3) If I'm going to pay off one in entirety, is there a way to put it on credit card (and then immediately pay the credit card) so I can at least earn points/ miles? The only options I see for 10 day payoff on the two sites involves checks/ direct bank transfers.

Thank you for any insight you can provide...
posted by sharkfu to Work & Money (9 answers total) 1 user marked this as a favorite
 
1. You should be getting tax credits for the federal loan, so while it is a higher APR, that credit might outweigh the higher APR. (Ie, private loan would be who I would pay off -- unless you get tax credit for both, then go for the higher value one!)

2. Interest might be calculated per day? 14203 @ 6.075 means you are paying roughly (6.075/365) $2.36/day in interest...

3. Not usually -- my lender offers CC payments, but charges 3% extra. Ballance transfers offer no bonus.
posted by SirStan at 4:38 PM on July 23, 2008


On second though; if you could claim a tax benefit on both loans, I would pay them off on the APR ratio. So if you had $14k to pay, I would put it 60% towards the federal loan, and 40% towards the private loan.
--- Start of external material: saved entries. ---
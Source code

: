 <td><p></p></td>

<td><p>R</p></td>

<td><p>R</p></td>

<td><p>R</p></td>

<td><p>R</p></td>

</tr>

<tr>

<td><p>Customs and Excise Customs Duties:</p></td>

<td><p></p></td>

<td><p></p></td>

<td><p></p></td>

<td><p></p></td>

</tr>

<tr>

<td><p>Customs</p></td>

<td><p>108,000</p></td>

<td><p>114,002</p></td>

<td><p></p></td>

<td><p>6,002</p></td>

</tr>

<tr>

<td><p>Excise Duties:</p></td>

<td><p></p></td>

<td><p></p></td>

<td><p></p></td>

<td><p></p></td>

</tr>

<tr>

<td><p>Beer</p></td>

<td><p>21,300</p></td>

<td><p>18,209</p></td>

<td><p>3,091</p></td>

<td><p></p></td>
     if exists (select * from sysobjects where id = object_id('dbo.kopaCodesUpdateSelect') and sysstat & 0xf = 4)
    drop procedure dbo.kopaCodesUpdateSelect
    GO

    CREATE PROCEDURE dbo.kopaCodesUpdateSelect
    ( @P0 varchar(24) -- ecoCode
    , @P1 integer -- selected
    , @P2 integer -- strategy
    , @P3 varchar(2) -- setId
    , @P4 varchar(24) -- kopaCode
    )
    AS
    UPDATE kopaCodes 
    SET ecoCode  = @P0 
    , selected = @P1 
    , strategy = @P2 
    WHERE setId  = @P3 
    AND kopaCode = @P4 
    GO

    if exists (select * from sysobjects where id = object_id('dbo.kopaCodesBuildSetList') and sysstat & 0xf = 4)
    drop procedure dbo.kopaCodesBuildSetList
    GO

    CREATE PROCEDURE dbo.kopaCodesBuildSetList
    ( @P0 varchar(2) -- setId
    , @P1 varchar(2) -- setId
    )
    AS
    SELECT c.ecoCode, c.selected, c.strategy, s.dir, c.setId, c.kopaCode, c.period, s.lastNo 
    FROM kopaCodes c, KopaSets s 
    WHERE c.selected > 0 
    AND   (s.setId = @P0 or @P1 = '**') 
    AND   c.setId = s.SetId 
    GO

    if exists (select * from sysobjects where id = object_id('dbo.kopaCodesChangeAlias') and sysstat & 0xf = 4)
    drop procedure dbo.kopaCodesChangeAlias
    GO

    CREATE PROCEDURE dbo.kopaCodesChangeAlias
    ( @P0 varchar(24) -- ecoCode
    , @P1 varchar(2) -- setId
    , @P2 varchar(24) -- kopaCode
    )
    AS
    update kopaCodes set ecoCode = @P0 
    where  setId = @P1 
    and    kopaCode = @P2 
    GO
That way you are getting the best pay-back on interest savings over time.
posted by SirStan at 4:40 PM on July 23, 2008


http://brinkerhoff.org/askmefi/payment.xls <>
Basically you have 4 options:

1. Do nothing
Interest is roughly 990.1427047

2. Pay off loan 1:
Interest is roughly 382.4407858

3. Pay off loan 2:
Interest is roughly 692.701919

4. Pay off $5259 split at a 60/40 ratio
Interest is roughly 357.3343911

This does not factor in any tax benefit you might receive from the interest of the loan, but the xls file shows how my 60/40 ratio makes the most sense, and saves you a few extra dollars over plan 2.
posted by SirStan at 4:58 PM on July 23, 2008 [1 favorite]
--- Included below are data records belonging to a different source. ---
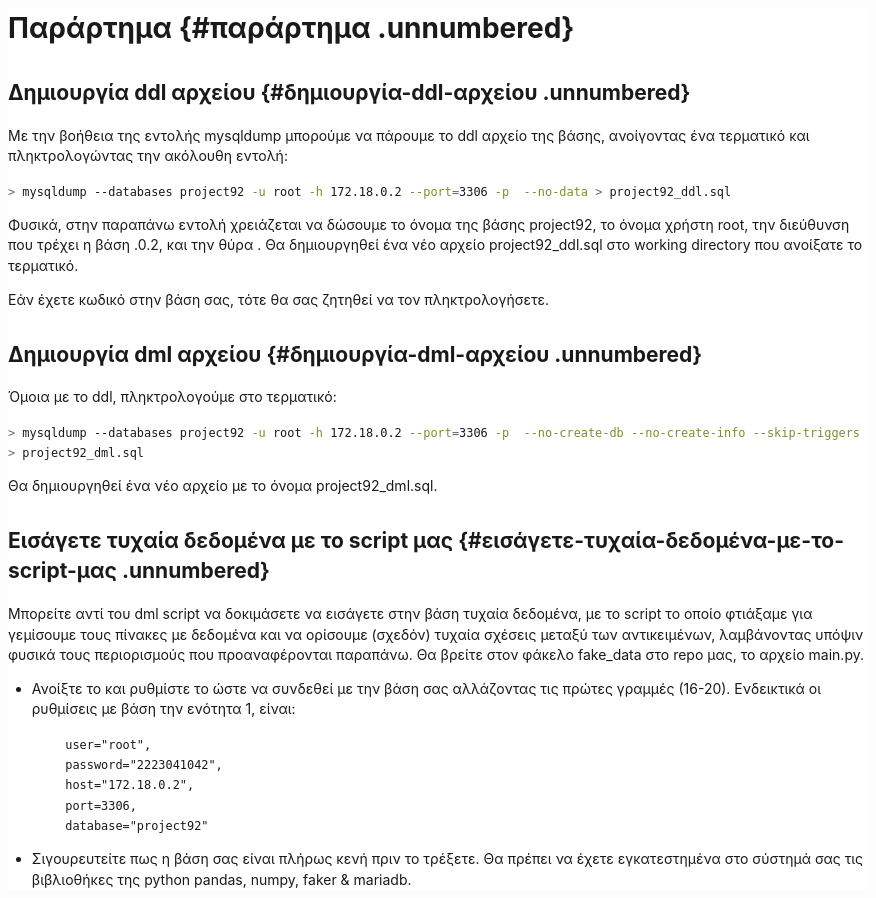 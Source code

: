 # Παράρτημα {#παράρτημα .unnumbered}

## Δημιουργία ddl αρχείου {#δημιουργία-ddl-αρχείου .unnumbered}

Με την βοήθεια της εντολής mysqldump μπορούμε να πάρουμε το ddl αρχείο
της βάσης, ανοίγοντας ένα τερματικό και πληκτρολογώντας την ακόλουθη
εντολή:

``` {.bash breaklines="true"}
> mysqldump --databases project92 -u root -h 172.18.0.2 --port=3306 -p  --no-data > project92_ddl.sql 
```

Φυσικά, στην παραπάνω εντολή χρειάζεται να δώσουμε το όνομα της βάσης
project92, το όνομα χρήστη root, την διεύθυνση που τρέχει η βάση .0.2,
και την θύρα . Θα δημιουργηθεί ένα νέο αρχείο project92_ddl.sql στο
working directory που ανοίξατε το τερματικό.

Εάν έχετε κωδικό στην βάση σας, τότε θα σας ζητηθεί να τον
πληκτρολογήσετε.

## Δημιουργία dml αρχείου {#δημιουργία-dml-αρχείου .unnumbered}

Όμοια με το ddl, πληκτρολογούμε στο τερματικό:

``` {.bash breaklines="true"}
> mysqldump --databases project92 -u root -h 172.18.0.2 --port=3306 -p  --no-create-db --no-create-info --skip-triggers > project92_dml.sql
```

Θα δημιουργηθεί ένα νέο αρχείο με το όνομα project92_dml.sql.

## Εισάγετε τυχαία δεδομένα με το script μας {#εισάγετε-τυχαία-δεδομένα-με-το-script-μας .unnumbered}

Μπορείτε αντί του dml script να δοκιμάσετε να εισάγετε στην βάση τυχαία
δεδομένα, με το script το οποίο φτιάξαμε για γεμίσουμε τους πίνακες με
δεδομένα και να ορίσουμε (σχεδόν) τυχαία σχέσεις μεταξύ των
αντικειμένων, λαμβάνοντας υπόψιν φυσικά τους περιορισμούς που
προαναφέρονται παραπάνω. Θα βρείτε στον φάκελο fake_data στο repo μας,
το αρχείο main.py.

-   Ανοίξτε το και ρυθμίστε το ώστε να συνδεθεί με την βάση σας
    αλλάζοντας τις πρώτες γραμμές (16-20). Ενδεικτικά οι ρυθμίσεις με
    βάση την ενότητα 1, είναι:

``` {.python numbers="left" breaklines="true" startFrom="16"}
        user="root",
        password="2223041042",
        host="172.18.0.2",
        port=3306,
        database="project92"
```

-   Σιγουρευτείτε πως η βάση σας είναι πλήρως κενή πριν το τρέξετε. Θα
    πρέπει να έχετε εγκατεστημένα στο σύστημά σας τις βιβλιοθήκες της
    python pandas, numpy, faker & mariadb.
Sorry to give you conflicting answers, but the previous answers are just wrong.

1) Any extra money you can put toward your loans should go to the one with the higher interest rate. You're probably getting the same tax deduction for interest on both loans. Do they both send you 1098E forms every January? Are you deducting it on your tax returns?

SirStan's option 3 puts only $4,118 towards your loans. Of course you are going to owe more under this example than you would if you put $5,269 toward your loans (which SirStan does in options 2 and 4). If you have $5,269 to put towards your loans, pay off loan 2 (which will cost $4,118 + $9.59) and put the remaining $1,141 towards loan 1.

2) It's the accumulated interest since your last payment. Interest is always accumulating at the rate of... interest! Right now, it's accumulating at $0.69 per day, which is your daily interest rate (6.075% / 365) multiplied by your current principal ($4,118). Not multiplied by your original balance, as SirStan calculates.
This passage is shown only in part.